Nordea Asset Management (Nordea), the largest bank in Scandinavia, has teamed up with over 200 global investors to address companies on human rights. Nordea hopes that the consortium will put pressure on companies to act responsibly.
According to 2020 rankings published by the Corporate Human Rights Benchmark, 106 companies — nearly half of the 230 assessed — scored zero on all five of the benchmark’s human rights due diligence indicators. Of these 106 companies, 79 had also failed to score above zero in 2019.
The findings have prompted calls for urgent action from a group of 208 international investors, including Nordea. In a letter sent on May 10, 2021, the group called on the worst performing companies to publicly disclose information in five key areas, including how they prevent, mitigate, and remediate adverse human rights impacts across their value chain.
Recipients of the letter include PetroChina, Devon Energy, Costco Wholesale, Starbucks, Yum! Brands, Target, General Motors, and Honda.
The Corporate Human Rights Benchmark is a collaboration of investors and civil society organizations. Each year, it ranks the largest publicly traded companies in the world based on a set of human rights indicators informed by UN principles and guidance issued by the Organization for Economic Co-operation and Development (OECD). Nordea has been a partner of the Benchmark since January 2016.
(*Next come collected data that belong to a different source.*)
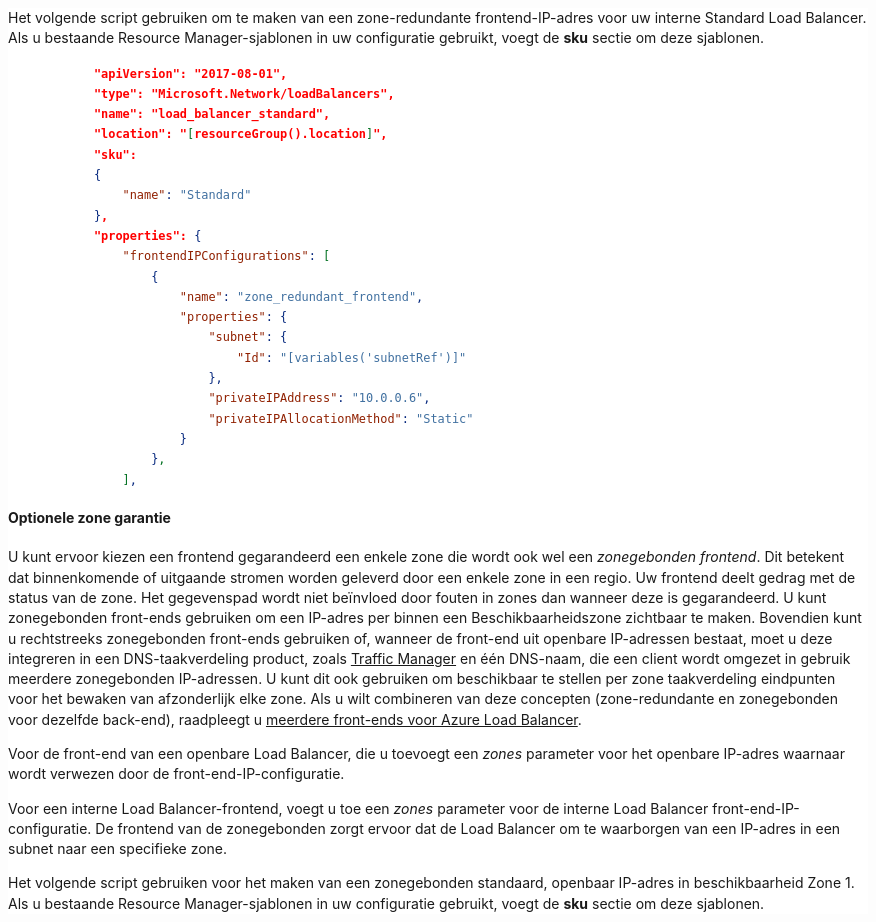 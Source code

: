 Het volgende script gebruiken om te maken van een zone-redundante frontend-IP-adres voor uw interne Standard Load Balancer. Als u bestaande Resource Manager-sjablonen in uw configuratie gebruikt, voegt de **sku** sectie om deze sjablonen.

```json
            "apiVersion": "2017-08-01",
            "type": "Microsoft.Network/loadBalancers",
            "name": "load_balancer_standard",
            "location": "[resourceGroup().location]",
            "sku":
            {
                "name": "Standard"
            },
            "properties": {
                "frontendIPConfigurations": [
                    {
                        "name": "zone_redundant_frontend",
                        "properties": {
                            "subnet": {
                                "Id": "[variables('subnetRef')]"
                            },
                            "privateIPAddress": "10.0.0.6",
                            "privateIPAllocationMethod": "Static"
                        }
                    },
                ],
```

#### <a name="optional-zone-guarantee"></a>Optionele zone garantie

U kunt ervoor kiezen een frontend gegarandeerd een enkele zone die wordt ook wel een *zonegebonden frontend*.  Dit betekent dat binnenkomende of uitgaande stromen worden geleverd door een enkele zone in een regio.  Uw frontend deelt gedrag met de status van de zone.  Het gegevenspad wordt niet beïnvloed door fouten in zones dan wanneer deze is gegarandeerd. U kunt zonegebonden front-ends gebruiken om een IP-adres per binnen een Beschikbaarheidszone zichtbaar te maken.  Bovendien kunt u rechtstreeks zonegebonden front-ends gebruiken of, wanneer de front-end uit openbare IP-adressen bestaat, moet u deze integreren in een DNS-taakverdeling product, zoals [Traffic Manager](../traffic-manager/traffic-manager-overview.md) en één DNS-naam, die een client wordt omgezet in gebruik meerdere zonegebonden IP-adressen.  U kunt dit ook gebruiken om beschikbaar te stellen per zone taakverdeling eindpunten voor het bewaken van afzonderlijk elke zone.  Als u wilt combineren van deze concepten (zone-redundante en zonegebonden voor dezelfde back-end), raadpleegt u [meerdere front-ends voor Azure Load Balancer](load-balancer-multivip-overview.md).

Voor de front-end van een openbare Load Balancer, die u toevoegt een *zones* parameter voor het openbare IP-adres waarnaar wordt verwezen door de front-end-IP-configuratie.  

Voor een interne Load Balancer-frontend, voegt u toe een *zones* parameter voor de interne Load Balancer front-end-IP-configuratie. De frontend van de zonegebonden zorgt ervoor dat de Load Balancer om te waarborgen van een IP-adres in een subnet naar een specifieke zone.

Het volgende script gebruiken voor het maken van een zonegebonden standaard, openbaar IP-adres in beschikbaarheid Zone 1. Als u bestaande Resource Manager-sjablonen in uw configuratie gebruikt, voegt de **sku** sectie om deze sjablonen.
Together with the other signatories of the letter, Nordea is also a member of the Investor Alliance for Human Rights, a collective action platform for responsible investment. The members collectively represent over US$4.9 trillion in assets under management (AUM) and 18 countries.
The human rights news comes just a month after Nordea announced a new bond fund targeting ESG assets in emerging markets. Titled the Global Green Bond Fund, the fund has earmarked at least 70% of its assets toward “green bonds” with the rest going toward sustainable businesses.
Nordea has been one of the more aggressive ESG-focused banks and is one of the few large global players looking to integrate sustainable practices and investment options throughout its products and services.
Nordea has medium-term targets for 2021 to 2023 that cover its ESG funds, green mortgages, green bonds, and sector polices. It even incentivizes customers to make choices that could lead to more sustainable banking practices.
Over the long-term, Nordea plans to reduce carbon emissions from its lending and investment portfolio by 40% to 50% and achieve net zero emissions by 2050 at the latest. By 2030, it hopes to reduce carbon emissions from its internal operations by at least 50% and deliver net-positive carbon contribution through offsetting.
The company finished 2020 with total AUM in ESG products of US$89.1 billion, mortgages with green collateral volumes of US$430 million the fourth quarter of 2020, and total 2020 net volumes in sustainable savings of US$1.47 billion. These efforts likely contributed to Nordea winning the “ESG engagement initiative of the year” prize in the 2020 Sustainable Investment Awards.